__ACTIVITY__: Please reproduce the entries that follow without a single difference.

Stored dataset items:

──────────────────────────────

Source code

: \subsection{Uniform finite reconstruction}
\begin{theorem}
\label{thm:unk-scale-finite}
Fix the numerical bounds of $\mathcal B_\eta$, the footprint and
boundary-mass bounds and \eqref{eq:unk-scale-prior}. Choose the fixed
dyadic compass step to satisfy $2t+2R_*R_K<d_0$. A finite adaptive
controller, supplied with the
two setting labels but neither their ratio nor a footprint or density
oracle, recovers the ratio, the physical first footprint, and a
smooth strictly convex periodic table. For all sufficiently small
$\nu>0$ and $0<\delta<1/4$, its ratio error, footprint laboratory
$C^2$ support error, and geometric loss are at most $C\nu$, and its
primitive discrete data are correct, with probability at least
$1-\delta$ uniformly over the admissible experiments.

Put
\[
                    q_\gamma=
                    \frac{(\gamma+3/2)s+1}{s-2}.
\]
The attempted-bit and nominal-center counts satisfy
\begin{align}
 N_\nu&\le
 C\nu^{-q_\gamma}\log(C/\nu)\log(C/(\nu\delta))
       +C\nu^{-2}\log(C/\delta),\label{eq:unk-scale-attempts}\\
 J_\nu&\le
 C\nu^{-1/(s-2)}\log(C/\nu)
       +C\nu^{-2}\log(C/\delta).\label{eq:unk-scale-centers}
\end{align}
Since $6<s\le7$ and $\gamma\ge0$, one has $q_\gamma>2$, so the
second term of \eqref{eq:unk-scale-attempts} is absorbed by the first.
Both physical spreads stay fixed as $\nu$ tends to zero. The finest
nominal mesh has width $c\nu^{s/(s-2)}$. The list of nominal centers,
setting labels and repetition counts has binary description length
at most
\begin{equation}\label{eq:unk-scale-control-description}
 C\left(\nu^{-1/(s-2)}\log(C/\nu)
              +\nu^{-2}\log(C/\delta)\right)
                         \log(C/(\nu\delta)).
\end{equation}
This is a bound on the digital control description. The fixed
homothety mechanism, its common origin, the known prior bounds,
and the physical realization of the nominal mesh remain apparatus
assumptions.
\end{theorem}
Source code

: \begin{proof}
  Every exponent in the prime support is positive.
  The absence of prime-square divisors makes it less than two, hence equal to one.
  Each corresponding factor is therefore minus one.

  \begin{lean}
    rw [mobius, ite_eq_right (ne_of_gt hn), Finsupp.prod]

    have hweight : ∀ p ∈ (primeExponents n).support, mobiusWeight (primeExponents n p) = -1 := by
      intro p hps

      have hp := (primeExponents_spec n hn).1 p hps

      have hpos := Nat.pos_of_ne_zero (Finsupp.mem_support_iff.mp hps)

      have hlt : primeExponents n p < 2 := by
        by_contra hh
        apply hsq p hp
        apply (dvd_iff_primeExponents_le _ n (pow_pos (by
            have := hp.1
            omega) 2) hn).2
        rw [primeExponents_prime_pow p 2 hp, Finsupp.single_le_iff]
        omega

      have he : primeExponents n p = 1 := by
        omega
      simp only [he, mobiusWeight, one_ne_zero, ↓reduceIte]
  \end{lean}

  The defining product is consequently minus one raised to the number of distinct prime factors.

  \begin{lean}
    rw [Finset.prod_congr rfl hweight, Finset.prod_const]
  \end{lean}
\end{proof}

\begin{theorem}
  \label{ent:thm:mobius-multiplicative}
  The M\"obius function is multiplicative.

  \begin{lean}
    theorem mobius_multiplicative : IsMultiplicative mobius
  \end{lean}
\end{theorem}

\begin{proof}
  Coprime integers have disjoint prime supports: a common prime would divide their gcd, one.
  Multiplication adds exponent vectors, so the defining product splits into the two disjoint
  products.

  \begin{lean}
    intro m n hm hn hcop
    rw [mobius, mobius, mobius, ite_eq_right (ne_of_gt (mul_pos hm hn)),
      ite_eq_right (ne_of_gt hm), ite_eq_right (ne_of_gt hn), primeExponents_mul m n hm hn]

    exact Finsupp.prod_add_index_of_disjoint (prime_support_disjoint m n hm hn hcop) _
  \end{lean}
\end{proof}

──────────────────────────────

__ANSWER TO THIS PROBLEM__:
Source code

: \subsection{Uniform finite reconstruction}
\begin{theorem}
\label{thm:unk-scale-finite}
Fix the numerical bounds of $\mathcal B_\eta$, the footprint and
boundary-mass bounds and \eqref{eq:unk-scale-prior}. Choose the fixed
dyadic compass step to satisfy $2t+2R_*R_K<d_0$. A finite adaptive
controller, supplied with the
two setting labels but neither their ratio nor a footprint or density
oracle, recovers the ratio, the physical first footprint, and a
smooth strictly convex periodic table. For all sufficiently small
$\nu>0$ and $0<\delta<1/4$, its ratio error, footprint laboratory
$C^2$ support error, and geometric loss are at most $C\nu$, and its
primitive discrete data are correct, with probability at least
$1-\delta$ uniformly over the admissible experiments.

Put
\[
                    q_\gamma=
                    \frac{(\gamma+3/2)s+1}{s-2}.
\]
The attempted-bit and nominal-center counts satisfy
\begin{align}
 N_\nu&\le
 C\nu^{-q_\gamma}\log(C/\nu)\log(C/(\nu\delta))
       +C\nu^{-2}\log(C/\delta),\label{eq:unk-scale-attempts}\\
 J_\nu&\le
 C\nu^{-1/(s-2)}\log(C/\nu)
       +C\nu^{-2}\log(C/\delta).\label{eq:unk-scale-centers}
\end{align}
Since $6<s\le7$ and $\gamma\ge0$, one has $q_\gamma>2$, so the
second term of \eqref{eq:unk-scale-attempts} is absorbed by the first.
Both physical spreads stay fixed as $\nu$ tends to zero. The finest
nominal mesh has width $c\nu^{s/(s-2)}$. The list of nominal centers,
setting labels and repetition counts has binary description length
at most
\begin{equation}\label{eq:unk-scale-control-description}
 C\left(\nu^{-1/(s-2)}\log(C/\nu)
              +\nu^{-2}\log(C/\delta)\right)
                         \log(C/(\nu\delta)).
\end{equation}
This is a bound on the digital control description. The fixed
homothety mechanism, its common origin, the known prior bounds,
and the physical realization of the nominal mesh remain apparatus
assumptions.
\end{theorem}
Source code

: \begin{proof}
  Every exponent in the prime support is positive.
  The absence of prime-square divisors makes it less than two, hence equal to one.
  Each corresponding factor is therefore minus one.

  \begin{lean}
    rw [mobius, ite_eq_right (ne_of_gt hn), Finsupp.prod]

    have hweight : ∀ p ∈ (primeExponents n).support, mobiusWeight (primeExponents n p) = -1 := by
      intro p hps

      have hp := (primeExponents_spec n hn).1 p hps

      have hpos := Nat.pos_of_ne_zero (Finsupp.mem_support_iff.mp hps)

      have hlt : primeExponents n p < 2 := by
        by_contra hh
        apply hsq p hp
        apply (dvd_iff_primeExponents_le _ n (pow_pos (by
            have := hp.1
            omega) 2) hn).2
        rw [primeExponents_prime_pow p 2 hp, Finsupp.single_le_iff]
        omega

      have he : primeExponents n p = 1 := by
        omega
      simp only [he, mobiusWeight, one_ne_zero, ↓reduceIte]
  \end{lean}

  The defining product is consequently minus one raised to the number of distinct prime factors.

  \begin{lean}
    rw [Finset.prod_congr rfl hweight, Finset.prod_const]
  \end{lean}
\end{proof}

\begin{theorem}
  \label{ent:thm:mobius-multiplicative}
  The M\"obius function is multiplicative.

  \begin{lean}
    theorem mobius_multiplicative : IsMultiplicative mobius
  \end{lean}
\end{theorem}

\begin{proof}
  Coprime integers have disjoint prime supports: a common prime would divide their gcd, one.
  Multiplication adds exponent vectors, so the defining product splits into the two disjoint
  products.

  \begin{lean}
    intro m n hm hn hcop
    rw [mobius, mobius, mobius, ite_eq_right (ne_of_gt (mul_pos hm hn)),
      ite_eq_right (ne_of_gt hm), ite_eq_right (ne_of_gt hn), primeExponents_mul m n hm hn]

    exact Finsupp.prod_add_index_of_disjoint (prime_support_disjoint m n hm hn hcop) _
  \end{lean}
\end{proof}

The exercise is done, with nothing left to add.